### What the exercise asks:
Look through the entries below. Report each line that has the word "infty" in it.

### Task material:
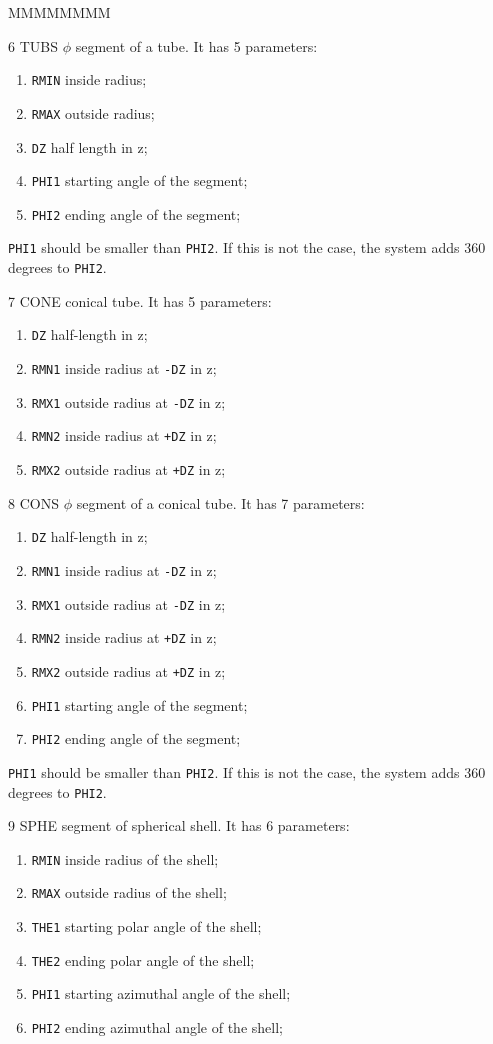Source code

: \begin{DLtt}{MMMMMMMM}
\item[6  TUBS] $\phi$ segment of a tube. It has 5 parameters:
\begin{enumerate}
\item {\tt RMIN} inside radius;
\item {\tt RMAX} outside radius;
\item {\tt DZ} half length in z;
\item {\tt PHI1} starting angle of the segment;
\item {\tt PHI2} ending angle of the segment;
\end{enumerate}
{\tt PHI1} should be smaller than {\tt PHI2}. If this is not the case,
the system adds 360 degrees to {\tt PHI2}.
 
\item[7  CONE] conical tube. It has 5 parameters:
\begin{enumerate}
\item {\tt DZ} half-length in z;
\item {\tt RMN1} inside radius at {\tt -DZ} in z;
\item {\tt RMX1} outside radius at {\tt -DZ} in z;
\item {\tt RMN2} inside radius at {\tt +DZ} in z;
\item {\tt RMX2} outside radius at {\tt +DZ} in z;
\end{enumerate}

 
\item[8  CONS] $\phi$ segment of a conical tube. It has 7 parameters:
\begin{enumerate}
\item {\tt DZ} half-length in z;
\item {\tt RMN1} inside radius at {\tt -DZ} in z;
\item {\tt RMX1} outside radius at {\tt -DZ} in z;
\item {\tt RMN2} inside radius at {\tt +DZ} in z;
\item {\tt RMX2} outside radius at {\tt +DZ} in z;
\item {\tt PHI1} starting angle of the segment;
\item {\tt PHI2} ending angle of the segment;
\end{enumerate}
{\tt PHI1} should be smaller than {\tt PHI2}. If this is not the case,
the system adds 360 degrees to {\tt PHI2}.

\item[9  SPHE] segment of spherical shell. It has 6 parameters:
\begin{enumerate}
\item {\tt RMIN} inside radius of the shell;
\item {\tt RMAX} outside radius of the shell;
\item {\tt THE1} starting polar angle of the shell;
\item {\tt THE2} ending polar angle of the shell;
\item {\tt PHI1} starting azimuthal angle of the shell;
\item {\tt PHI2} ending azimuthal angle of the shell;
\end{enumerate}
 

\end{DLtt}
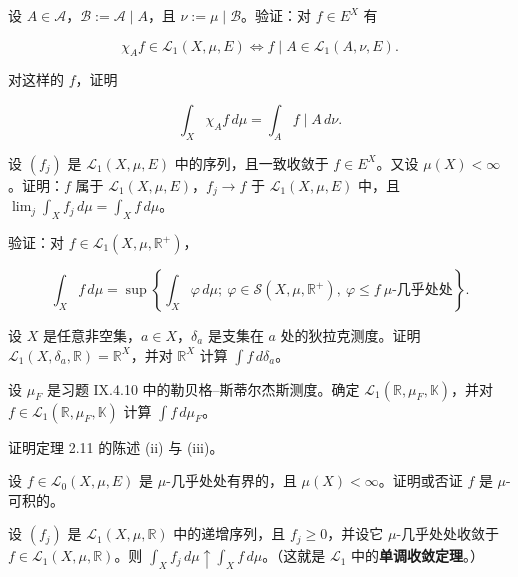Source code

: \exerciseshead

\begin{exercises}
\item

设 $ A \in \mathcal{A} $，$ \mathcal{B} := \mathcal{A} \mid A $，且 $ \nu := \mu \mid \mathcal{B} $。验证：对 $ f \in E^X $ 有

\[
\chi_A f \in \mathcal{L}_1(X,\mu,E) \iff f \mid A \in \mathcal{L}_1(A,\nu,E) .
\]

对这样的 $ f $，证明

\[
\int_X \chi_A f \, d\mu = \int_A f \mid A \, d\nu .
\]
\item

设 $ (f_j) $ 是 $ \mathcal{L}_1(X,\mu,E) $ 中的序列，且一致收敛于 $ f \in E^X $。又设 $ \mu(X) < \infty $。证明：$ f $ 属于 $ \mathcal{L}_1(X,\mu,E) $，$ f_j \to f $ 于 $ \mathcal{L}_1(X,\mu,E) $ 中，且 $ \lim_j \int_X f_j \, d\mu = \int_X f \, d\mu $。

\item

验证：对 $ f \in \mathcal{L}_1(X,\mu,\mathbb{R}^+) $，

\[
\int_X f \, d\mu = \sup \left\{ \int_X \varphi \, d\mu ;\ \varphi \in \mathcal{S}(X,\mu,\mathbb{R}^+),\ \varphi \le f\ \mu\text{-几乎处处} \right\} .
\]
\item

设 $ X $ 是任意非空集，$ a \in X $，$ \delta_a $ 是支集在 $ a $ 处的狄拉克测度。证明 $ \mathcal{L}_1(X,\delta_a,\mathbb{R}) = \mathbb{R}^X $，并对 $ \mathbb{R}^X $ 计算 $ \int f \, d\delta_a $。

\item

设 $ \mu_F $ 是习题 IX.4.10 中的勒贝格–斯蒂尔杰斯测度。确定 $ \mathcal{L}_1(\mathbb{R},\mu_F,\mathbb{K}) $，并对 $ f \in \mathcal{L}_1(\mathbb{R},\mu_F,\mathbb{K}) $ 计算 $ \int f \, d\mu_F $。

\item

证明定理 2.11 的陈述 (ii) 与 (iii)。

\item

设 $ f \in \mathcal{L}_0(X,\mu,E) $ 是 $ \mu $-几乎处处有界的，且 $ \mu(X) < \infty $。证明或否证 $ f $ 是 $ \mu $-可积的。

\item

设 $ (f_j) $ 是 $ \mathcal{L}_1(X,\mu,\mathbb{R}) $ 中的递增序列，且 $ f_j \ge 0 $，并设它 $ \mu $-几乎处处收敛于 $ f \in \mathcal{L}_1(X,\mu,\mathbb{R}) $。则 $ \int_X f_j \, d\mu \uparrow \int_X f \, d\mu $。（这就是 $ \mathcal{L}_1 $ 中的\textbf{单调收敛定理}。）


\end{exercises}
* * *
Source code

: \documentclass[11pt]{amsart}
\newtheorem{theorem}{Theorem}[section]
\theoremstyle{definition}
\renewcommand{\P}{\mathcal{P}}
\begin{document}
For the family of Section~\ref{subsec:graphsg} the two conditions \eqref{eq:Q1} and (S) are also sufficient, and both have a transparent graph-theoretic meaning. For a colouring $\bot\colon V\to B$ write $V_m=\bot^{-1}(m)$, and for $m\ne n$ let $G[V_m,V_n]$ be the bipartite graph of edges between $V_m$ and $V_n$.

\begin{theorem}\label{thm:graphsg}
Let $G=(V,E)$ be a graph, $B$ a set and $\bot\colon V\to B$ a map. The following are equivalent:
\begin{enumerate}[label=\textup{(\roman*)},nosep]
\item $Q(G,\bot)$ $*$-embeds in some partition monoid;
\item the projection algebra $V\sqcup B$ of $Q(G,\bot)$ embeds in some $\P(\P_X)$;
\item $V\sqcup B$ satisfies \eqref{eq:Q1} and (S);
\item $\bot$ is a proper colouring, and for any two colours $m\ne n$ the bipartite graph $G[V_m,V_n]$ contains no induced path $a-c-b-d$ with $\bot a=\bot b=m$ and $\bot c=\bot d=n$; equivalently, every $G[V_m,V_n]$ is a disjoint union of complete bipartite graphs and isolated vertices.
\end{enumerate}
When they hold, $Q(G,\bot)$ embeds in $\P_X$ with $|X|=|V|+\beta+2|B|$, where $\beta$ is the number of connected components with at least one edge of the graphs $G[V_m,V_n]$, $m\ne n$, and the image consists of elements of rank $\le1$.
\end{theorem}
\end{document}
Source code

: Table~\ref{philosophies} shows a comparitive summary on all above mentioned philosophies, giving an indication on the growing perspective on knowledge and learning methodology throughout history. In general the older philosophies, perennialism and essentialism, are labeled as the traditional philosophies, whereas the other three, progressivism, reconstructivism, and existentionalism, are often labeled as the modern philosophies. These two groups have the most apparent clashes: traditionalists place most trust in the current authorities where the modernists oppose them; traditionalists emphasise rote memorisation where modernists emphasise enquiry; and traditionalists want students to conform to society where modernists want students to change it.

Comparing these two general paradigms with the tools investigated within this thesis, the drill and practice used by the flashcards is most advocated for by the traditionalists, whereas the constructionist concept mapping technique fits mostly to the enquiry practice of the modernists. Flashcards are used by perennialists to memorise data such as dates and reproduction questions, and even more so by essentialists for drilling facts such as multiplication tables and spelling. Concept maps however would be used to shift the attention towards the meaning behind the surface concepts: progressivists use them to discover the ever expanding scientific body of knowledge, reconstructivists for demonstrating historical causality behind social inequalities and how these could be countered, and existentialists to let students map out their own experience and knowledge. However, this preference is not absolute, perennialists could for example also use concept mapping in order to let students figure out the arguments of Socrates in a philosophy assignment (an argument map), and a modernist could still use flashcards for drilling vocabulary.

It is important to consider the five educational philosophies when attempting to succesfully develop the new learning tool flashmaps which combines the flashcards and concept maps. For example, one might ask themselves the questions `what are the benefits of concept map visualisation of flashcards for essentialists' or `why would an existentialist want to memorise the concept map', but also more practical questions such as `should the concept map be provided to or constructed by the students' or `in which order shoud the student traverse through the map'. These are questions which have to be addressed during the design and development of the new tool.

### Response:
设 $ (f_j) $ 是 $ \mathcal{L}_1(X,\mu,E) $ 中的序列，且一致收敛于 $ f \in E^X $。又设 $ \mu(X) < \infty $。证明：$ f $ 属于 $ \mathcal{L}_1(X,\mu,E) $，$ f_j \to f $ 于 $ \mathcal{L}_1(X,\mu,E) $ 中，且 $ \lim_j \int_X f_j \, d\mu = \int_X f \, d\mu $。
设 $ f \in \mathcal{L}_0(X,\mu,E) $ 是 $ \mu $-几乎处处有界的，且 $ \mu(X) < \infty $。证明或否证 $ f $ 是 $ \mu $-可积的。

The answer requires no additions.